> DATA FOR PROCESSING
· · · · · · ·

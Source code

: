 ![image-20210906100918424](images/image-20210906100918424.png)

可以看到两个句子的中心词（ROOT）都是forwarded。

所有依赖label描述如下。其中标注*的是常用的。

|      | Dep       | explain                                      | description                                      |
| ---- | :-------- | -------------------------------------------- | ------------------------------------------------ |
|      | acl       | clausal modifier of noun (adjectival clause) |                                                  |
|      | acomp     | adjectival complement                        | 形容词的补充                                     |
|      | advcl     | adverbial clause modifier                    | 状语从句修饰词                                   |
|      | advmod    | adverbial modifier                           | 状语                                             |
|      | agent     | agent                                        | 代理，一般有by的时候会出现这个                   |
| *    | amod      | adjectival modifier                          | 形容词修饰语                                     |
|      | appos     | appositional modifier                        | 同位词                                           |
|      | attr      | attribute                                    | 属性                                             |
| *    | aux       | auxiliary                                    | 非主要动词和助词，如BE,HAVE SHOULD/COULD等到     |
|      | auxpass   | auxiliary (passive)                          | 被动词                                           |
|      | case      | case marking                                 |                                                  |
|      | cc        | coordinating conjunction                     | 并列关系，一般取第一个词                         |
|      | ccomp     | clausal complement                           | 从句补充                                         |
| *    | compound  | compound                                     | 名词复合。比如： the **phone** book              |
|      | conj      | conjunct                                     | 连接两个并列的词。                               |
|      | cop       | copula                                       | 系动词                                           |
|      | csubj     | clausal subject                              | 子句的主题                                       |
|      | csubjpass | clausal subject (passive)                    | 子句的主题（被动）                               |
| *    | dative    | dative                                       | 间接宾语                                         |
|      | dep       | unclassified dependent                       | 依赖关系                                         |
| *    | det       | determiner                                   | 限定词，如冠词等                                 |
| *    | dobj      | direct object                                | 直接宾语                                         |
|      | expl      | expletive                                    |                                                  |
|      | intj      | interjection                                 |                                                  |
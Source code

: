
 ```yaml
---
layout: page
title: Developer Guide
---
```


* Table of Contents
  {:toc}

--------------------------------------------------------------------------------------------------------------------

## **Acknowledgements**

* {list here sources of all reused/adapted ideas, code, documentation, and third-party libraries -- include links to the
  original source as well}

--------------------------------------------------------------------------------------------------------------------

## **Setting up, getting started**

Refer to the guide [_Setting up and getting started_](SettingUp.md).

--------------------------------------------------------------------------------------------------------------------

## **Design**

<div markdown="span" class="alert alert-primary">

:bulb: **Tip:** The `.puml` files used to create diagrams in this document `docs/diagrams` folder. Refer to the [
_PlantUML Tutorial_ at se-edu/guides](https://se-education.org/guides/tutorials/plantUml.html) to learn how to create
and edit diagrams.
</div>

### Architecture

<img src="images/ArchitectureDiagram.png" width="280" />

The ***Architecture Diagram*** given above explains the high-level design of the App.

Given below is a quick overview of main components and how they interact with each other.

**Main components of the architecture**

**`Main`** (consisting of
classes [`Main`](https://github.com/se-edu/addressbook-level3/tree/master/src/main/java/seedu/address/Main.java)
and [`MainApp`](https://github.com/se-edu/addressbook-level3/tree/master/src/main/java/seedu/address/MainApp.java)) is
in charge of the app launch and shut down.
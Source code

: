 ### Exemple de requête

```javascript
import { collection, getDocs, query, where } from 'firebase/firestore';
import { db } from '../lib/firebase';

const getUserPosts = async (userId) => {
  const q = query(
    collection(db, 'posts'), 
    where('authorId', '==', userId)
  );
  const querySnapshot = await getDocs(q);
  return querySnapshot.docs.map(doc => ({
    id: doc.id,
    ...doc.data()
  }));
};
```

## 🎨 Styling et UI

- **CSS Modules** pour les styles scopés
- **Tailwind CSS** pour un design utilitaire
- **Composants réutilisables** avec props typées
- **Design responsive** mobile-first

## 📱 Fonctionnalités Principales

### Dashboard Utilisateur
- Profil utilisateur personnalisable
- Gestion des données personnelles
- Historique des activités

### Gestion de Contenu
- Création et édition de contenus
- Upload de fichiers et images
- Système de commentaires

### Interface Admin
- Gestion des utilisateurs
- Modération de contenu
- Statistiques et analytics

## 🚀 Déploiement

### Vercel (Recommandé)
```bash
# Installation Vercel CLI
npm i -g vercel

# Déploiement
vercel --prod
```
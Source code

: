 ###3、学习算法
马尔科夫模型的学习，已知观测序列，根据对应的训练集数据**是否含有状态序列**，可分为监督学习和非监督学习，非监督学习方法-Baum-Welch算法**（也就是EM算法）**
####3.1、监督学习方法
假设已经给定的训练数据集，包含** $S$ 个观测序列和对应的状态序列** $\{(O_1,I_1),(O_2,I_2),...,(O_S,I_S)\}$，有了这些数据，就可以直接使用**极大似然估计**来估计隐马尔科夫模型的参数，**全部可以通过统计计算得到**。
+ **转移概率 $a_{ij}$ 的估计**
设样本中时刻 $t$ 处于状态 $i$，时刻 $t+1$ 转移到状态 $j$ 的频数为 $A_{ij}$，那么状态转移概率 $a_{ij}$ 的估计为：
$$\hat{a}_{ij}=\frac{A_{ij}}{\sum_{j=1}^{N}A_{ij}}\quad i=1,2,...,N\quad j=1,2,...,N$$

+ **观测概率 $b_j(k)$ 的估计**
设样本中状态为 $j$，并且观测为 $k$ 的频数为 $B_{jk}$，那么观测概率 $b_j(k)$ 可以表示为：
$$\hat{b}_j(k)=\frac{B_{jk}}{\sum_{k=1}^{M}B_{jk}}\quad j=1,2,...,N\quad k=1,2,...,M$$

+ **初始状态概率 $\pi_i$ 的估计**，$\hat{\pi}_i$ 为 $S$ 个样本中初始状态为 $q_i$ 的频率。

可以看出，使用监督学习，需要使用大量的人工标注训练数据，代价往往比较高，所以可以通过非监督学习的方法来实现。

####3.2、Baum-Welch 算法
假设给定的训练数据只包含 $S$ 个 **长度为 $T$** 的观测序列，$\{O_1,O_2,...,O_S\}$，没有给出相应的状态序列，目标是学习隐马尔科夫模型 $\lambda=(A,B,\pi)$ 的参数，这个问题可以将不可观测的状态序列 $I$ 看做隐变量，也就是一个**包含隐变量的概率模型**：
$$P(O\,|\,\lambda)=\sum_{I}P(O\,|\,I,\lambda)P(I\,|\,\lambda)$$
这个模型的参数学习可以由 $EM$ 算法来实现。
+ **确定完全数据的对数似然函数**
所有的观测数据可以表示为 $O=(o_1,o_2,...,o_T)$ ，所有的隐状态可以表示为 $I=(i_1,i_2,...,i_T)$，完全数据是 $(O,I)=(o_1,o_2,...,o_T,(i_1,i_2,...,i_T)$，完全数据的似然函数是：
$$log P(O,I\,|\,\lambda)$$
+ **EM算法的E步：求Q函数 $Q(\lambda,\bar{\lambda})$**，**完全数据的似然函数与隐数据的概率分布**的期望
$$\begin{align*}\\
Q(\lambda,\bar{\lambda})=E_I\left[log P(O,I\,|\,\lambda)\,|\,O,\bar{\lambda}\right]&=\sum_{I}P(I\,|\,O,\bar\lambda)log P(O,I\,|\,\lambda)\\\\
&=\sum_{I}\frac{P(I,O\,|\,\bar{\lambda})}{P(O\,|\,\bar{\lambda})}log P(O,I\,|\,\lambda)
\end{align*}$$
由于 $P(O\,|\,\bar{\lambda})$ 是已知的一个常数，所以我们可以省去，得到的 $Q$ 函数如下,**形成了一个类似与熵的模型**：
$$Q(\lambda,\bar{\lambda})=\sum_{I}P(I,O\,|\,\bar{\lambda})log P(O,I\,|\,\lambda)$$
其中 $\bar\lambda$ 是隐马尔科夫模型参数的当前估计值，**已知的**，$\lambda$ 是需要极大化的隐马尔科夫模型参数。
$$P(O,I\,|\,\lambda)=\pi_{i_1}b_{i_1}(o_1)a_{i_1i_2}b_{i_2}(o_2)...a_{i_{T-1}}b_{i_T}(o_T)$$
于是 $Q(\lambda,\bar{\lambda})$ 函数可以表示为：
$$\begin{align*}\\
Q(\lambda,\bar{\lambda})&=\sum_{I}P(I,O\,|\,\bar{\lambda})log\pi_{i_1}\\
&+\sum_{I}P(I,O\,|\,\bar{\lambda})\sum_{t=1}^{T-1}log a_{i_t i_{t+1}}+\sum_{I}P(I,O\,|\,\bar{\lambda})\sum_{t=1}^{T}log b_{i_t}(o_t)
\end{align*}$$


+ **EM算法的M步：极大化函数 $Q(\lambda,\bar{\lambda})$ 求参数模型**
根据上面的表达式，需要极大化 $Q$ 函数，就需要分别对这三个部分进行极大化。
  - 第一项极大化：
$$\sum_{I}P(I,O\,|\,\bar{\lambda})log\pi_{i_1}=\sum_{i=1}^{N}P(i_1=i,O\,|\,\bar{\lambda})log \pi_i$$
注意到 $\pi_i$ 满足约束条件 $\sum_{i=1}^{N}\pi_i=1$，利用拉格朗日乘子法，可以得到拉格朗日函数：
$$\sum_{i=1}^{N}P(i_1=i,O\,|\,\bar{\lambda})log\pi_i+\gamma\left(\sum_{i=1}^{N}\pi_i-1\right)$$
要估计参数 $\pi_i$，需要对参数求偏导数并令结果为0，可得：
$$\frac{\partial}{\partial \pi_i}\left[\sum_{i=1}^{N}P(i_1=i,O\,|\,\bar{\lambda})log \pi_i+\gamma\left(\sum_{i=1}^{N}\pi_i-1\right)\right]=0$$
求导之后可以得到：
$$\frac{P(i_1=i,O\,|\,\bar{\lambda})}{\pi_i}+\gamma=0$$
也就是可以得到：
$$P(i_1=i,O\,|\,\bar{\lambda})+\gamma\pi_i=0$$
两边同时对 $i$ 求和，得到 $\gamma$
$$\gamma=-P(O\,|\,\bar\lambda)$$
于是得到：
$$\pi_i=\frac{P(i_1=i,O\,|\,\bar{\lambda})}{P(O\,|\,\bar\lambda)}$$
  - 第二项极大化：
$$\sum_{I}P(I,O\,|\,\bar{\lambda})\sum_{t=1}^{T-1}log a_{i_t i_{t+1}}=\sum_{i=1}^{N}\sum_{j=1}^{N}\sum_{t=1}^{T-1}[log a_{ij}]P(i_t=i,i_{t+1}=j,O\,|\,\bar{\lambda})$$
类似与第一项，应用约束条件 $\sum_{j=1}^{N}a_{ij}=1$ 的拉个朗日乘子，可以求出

· · · · · · ·

> WHAT YOU NEED TO DO
Locate the word "seedu" in the records and collect each line it appears in.

> OUTPUT BELOW
classes [`Main`](https://github.com/se-edu/addressbook-level3/tree/master/src/main/java/seedu/address/Main.java)
and [`MainApp`](https://github.com/se-edu/addressbook-level3/tree/master/src/main/java/seedu/address/MainApp.java)) is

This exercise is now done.